[Dataset entries]
╭──
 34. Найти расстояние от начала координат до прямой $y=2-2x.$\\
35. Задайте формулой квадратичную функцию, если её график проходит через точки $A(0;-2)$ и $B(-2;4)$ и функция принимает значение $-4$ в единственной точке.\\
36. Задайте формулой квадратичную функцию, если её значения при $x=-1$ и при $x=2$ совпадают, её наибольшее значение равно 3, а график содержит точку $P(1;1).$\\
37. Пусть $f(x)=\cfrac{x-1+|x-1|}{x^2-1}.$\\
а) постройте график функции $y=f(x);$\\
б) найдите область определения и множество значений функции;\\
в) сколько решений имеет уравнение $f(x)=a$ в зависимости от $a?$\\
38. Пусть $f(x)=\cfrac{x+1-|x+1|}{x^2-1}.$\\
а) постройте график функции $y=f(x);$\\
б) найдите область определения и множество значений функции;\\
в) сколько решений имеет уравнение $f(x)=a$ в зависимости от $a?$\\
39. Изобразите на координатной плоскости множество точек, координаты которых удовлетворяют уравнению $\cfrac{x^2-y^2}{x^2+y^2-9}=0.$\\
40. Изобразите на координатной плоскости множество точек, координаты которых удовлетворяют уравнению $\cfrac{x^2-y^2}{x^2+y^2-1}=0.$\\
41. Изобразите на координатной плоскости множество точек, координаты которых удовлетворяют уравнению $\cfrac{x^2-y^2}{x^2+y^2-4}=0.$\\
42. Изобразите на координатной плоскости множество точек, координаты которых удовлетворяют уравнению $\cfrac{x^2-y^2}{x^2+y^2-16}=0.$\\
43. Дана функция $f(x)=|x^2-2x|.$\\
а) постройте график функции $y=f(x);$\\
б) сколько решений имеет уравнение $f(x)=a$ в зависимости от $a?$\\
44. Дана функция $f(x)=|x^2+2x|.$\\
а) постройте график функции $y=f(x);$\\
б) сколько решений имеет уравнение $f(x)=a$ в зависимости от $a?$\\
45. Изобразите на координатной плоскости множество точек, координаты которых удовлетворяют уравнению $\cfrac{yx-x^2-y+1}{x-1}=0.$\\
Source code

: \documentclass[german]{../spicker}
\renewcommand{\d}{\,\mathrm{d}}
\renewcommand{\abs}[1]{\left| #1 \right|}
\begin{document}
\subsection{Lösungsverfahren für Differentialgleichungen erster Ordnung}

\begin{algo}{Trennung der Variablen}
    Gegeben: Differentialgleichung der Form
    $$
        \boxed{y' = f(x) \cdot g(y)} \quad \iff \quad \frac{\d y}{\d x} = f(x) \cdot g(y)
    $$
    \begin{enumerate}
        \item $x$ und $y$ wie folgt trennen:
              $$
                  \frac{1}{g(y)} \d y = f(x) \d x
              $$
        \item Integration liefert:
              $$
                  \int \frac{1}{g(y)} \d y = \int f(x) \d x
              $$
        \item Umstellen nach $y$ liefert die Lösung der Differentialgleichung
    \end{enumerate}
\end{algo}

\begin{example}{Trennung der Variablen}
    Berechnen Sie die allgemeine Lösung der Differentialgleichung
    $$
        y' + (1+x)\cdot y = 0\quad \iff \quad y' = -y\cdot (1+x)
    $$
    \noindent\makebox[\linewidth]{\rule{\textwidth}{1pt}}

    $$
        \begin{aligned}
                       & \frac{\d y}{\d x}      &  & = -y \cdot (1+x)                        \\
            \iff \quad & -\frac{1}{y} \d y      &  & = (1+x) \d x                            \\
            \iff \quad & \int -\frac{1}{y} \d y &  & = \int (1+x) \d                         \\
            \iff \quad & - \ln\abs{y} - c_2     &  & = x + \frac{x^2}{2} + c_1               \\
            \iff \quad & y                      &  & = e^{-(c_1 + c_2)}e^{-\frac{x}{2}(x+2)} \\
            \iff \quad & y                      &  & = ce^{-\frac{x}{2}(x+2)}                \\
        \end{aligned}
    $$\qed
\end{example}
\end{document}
╰──
__Instructions for the task__: Lines from the top of the data above through the line with "41. Изобразите на", both ends included: copy them exactly, nothing more.

__Worked solution__:
 34. Найти расстояние от начала координат до прямой $y=2-2x.$\\
35. Задайте формулой квадратичную функцию, если её график проходит через точки $A(0;-2)$ и $B(-2;4)$ и функция принимает значение $-4$ в единственной точке.\\
36. Задайте формулой квадратичную функцию, если её значения при $x=-1$ и при $x=2$ совпадают, её наибольшее значение равно 3, а график содержит точку $P(1;1).$\\
37. Пусть $f(x)=\cfrac{x-1+|x-1|}{x^2-1}.$\\
а) постройте график функции $y=f(x);$\\
б) найдите область определения и множество значений функции;\\
в) сколько решений имеет уравнение $f(x)=a$ в зависимости от $a?$\\
38. Пусть $f(x)=\cfrac{x+1-|x+1|}{x^2-1}.$\\
а) постройте график функции $y=f(x);$\\
б) найдите область определения и множество значений функции;\\
в) сколько решений имеет уравнение $f(x)=a$ в зависимости от $a?$\\
39. Изобразите на координатной плоскости множество точек, координаты которых удовлетворяют уравнению $\cfrac{x^2-y^2}{x^2+y^2-9}=0.$\\
40. Изобразите на координатной плоскости множество точек, координаты которых удовлетворяют уравнению $\cfrac{x^2-y^2}{x^2+y^2-1}=0.$\\
41. Изобразите на координатной плоскости множество точек, координаты которых удовлетворяют уравнению $\cfrac{x^2-y^2}{x^2+y^2-4}=0.$\\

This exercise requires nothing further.